§ **Task inputs**

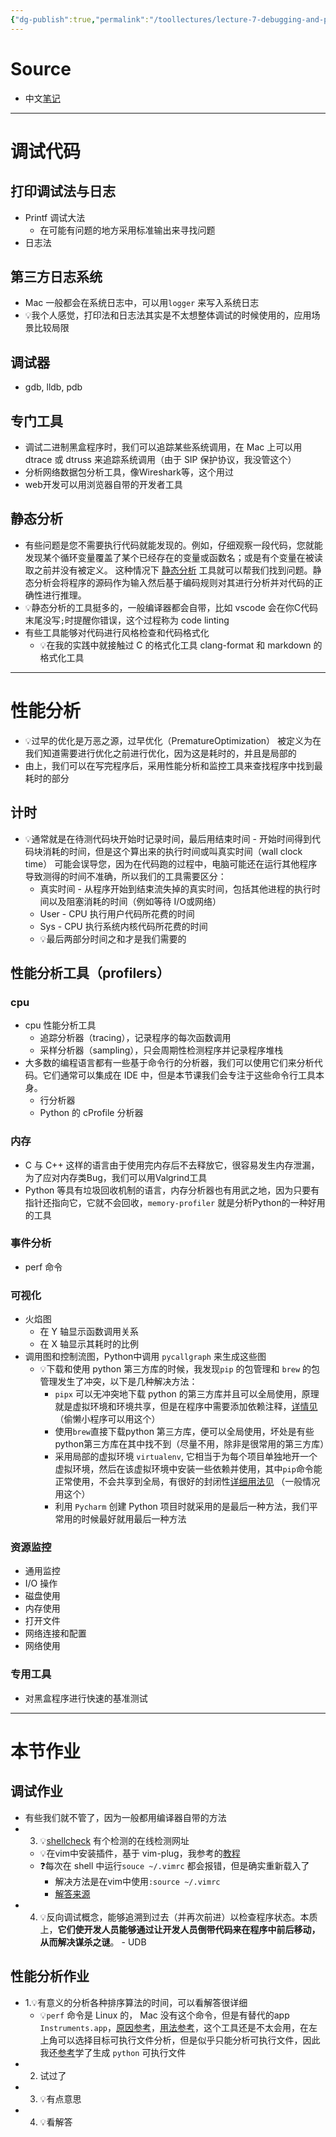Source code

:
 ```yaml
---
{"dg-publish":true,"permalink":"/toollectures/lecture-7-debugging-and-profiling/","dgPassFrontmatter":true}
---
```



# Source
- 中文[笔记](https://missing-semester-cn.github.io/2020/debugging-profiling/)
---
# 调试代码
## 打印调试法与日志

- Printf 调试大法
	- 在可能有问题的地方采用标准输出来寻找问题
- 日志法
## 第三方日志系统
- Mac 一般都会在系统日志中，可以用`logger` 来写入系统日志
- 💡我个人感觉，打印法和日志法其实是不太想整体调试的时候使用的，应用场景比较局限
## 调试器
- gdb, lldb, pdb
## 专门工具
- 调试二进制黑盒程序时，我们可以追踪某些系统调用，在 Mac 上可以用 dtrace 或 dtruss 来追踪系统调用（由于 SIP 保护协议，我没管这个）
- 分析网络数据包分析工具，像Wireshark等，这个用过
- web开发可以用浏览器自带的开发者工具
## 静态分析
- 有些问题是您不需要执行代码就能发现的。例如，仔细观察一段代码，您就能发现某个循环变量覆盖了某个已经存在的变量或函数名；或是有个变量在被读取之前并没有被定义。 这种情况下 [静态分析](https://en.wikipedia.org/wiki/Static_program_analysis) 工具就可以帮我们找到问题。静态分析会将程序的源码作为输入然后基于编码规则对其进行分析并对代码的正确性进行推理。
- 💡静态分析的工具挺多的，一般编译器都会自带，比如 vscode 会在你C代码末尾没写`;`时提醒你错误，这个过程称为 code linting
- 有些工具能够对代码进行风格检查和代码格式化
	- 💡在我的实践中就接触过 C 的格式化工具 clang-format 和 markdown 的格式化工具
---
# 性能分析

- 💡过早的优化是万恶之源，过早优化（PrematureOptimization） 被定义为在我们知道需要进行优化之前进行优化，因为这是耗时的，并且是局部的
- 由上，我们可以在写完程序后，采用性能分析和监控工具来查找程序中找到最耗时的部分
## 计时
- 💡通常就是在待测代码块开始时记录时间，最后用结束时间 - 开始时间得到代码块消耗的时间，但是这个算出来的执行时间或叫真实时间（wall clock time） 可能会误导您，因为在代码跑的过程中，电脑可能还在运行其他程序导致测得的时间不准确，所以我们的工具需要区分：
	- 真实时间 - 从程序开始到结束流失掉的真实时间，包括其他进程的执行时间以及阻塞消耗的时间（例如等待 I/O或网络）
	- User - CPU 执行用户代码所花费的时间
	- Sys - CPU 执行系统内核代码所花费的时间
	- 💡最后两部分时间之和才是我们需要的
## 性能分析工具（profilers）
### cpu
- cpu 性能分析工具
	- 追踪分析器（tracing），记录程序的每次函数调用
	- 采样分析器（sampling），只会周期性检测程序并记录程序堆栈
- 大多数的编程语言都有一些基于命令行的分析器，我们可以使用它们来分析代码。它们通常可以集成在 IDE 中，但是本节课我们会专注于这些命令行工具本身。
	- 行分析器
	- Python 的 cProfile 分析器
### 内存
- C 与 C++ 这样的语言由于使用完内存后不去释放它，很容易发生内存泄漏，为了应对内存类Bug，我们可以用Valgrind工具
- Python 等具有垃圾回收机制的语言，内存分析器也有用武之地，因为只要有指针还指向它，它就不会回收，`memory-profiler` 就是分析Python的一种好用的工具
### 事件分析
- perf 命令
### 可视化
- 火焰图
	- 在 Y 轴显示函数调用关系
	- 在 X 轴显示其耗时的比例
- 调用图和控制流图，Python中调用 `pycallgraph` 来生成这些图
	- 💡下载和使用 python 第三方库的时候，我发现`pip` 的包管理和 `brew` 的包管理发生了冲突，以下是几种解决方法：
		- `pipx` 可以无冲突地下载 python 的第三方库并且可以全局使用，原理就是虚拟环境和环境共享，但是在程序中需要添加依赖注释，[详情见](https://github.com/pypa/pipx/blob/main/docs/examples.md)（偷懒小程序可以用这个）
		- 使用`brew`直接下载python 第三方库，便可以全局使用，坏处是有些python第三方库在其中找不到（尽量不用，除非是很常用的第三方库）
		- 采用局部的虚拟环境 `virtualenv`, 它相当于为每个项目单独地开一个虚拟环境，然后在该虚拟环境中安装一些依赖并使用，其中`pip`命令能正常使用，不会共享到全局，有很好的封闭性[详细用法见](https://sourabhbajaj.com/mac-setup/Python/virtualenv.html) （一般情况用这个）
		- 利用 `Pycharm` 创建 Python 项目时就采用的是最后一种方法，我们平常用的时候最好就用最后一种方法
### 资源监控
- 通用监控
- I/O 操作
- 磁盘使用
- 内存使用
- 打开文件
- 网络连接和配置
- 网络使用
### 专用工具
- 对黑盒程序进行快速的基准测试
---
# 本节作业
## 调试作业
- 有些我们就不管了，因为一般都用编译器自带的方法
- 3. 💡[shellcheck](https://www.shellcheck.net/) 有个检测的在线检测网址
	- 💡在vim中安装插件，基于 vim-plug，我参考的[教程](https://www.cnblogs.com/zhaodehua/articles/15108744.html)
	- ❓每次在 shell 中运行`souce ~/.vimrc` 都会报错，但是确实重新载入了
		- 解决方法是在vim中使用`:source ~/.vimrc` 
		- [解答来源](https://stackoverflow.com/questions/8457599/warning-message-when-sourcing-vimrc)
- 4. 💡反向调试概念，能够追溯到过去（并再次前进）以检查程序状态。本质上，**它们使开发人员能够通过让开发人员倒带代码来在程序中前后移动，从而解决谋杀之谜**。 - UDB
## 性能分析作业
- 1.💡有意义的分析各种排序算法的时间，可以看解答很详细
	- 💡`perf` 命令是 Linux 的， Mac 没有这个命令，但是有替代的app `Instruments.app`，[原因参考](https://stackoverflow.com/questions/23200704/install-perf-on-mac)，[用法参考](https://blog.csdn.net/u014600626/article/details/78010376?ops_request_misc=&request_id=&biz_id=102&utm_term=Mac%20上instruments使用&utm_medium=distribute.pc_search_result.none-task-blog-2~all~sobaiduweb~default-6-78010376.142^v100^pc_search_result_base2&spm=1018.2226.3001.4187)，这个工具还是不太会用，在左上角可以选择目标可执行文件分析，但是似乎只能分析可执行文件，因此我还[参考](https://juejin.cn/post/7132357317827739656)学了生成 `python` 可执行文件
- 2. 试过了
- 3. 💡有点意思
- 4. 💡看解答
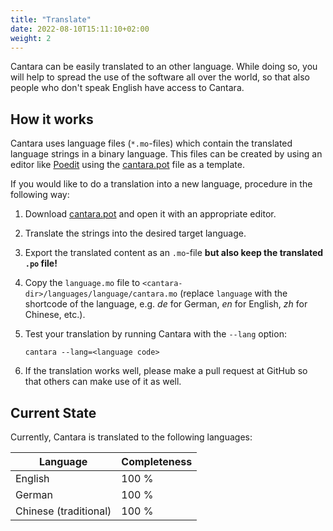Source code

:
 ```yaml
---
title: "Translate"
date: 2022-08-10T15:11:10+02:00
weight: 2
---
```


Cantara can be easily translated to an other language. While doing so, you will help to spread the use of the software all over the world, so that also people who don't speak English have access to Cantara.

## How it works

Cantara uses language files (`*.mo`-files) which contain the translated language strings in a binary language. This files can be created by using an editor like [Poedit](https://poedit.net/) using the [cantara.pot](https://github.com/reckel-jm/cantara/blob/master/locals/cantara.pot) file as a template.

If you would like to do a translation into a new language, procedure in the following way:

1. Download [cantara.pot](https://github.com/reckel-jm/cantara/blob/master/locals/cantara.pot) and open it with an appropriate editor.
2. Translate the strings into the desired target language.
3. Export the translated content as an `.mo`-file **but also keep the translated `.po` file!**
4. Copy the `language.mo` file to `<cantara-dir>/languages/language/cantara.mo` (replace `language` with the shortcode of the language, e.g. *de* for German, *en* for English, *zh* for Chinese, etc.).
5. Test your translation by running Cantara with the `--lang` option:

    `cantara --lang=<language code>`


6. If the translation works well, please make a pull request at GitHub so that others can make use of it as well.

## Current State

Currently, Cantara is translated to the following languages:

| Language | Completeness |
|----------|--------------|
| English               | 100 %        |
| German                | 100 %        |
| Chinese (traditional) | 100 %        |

* * *

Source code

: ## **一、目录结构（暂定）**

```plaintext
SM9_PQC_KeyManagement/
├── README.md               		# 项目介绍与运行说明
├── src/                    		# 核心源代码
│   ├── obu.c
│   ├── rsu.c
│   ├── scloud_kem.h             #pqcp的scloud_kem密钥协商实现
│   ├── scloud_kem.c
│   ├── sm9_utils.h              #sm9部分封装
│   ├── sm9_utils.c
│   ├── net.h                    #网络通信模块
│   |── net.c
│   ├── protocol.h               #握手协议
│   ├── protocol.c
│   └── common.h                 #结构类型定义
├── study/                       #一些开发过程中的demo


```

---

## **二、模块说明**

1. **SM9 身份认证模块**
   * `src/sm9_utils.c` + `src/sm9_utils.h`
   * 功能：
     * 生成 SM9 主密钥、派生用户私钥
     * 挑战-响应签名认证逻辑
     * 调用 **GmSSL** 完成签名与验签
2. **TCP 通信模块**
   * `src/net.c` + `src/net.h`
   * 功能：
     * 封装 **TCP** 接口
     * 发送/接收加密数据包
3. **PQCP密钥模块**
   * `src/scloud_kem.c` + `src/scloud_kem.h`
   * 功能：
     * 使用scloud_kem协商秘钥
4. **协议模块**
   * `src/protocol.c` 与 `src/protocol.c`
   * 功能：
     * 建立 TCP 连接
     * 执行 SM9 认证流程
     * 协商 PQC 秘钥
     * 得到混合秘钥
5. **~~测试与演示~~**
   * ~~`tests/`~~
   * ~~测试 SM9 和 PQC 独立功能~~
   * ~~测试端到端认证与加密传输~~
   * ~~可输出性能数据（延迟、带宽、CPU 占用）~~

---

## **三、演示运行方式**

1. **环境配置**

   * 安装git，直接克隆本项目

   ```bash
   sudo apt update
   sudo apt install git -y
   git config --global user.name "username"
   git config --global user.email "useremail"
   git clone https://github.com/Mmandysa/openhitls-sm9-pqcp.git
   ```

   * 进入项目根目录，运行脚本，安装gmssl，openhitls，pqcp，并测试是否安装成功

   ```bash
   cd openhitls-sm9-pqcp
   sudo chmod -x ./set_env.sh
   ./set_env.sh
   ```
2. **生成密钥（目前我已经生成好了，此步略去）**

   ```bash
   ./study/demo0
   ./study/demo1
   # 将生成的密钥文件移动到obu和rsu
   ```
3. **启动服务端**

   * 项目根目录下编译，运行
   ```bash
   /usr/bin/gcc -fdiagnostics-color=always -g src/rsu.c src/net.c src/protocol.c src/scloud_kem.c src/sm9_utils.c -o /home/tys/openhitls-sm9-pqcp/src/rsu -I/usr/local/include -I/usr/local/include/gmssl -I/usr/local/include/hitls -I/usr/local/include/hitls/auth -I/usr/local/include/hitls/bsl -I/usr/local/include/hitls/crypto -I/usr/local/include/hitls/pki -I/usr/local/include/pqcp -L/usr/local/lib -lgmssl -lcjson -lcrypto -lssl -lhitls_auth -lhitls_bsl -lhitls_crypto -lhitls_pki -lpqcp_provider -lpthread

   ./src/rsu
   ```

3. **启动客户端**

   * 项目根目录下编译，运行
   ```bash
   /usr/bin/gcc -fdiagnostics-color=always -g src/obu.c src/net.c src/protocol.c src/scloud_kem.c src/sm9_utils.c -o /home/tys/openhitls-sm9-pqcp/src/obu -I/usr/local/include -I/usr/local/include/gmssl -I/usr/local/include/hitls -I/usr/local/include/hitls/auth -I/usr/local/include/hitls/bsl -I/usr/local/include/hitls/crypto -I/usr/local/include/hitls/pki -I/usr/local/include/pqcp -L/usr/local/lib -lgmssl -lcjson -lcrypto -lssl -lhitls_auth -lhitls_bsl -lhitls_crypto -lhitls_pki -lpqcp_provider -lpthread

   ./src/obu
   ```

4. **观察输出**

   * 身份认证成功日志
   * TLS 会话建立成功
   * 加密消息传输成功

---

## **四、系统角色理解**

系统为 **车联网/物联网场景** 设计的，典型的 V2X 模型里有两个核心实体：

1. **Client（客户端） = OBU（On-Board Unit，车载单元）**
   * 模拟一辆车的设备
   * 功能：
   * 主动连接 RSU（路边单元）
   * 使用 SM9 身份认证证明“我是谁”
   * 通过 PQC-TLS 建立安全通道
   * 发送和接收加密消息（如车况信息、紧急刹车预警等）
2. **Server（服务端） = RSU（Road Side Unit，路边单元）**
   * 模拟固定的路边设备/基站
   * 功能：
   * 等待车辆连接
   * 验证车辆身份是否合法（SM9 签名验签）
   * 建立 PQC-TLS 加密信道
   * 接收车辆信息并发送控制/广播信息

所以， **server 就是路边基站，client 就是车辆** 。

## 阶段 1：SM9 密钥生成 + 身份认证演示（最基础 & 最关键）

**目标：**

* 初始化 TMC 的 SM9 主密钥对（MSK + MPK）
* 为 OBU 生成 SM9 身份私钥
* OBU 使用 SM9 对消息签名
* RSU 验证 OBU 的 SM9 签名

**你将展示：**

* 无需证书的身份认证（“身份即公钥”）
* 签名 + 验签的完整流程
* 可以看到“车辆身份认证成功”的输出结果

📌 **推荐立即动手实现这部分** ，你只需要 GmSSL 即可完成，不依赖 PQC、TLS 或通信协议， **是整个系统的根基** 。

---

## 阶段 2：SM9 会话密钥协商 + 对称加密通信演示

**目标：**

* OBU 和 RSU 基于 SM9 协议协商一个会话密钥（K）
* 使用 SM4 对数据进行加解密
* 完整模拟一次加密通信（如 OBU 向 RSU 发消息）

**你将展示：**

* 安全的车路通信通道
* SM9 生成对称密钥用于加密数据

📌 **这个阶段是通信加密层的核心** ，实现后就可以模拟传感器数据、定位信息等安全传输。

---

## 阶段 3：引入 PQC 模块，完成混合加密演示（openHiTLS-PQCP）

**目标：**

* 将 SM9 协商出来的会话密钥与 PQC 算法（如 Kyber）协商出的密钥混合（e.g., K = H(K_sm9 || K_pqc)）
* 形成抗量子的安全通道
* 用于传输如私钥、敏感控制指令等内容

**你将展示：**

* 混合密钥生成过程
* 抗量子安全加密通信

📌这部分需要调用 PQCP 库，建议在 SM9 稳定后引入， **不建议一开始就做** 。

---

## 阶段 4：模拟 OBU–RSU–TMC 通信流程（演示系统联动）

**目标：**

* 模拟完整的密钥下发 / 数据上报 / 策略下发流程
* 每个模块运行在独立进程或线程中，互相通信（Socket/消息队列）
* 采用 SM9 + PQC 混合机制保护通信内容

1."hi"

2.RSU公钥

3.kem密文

§ **About this exercise**
The answer is every line in the data where the word "debugging" appears.

§ **Answer to this exercise**
{"dg-publish":true,"permalink":"/toollectures/lecture-7-debugging-and-profiling/","dgPassFrontmatter":true}
- 中文[笔记](https://missing-semester-cn.github.io/2020/debugging-profiling/)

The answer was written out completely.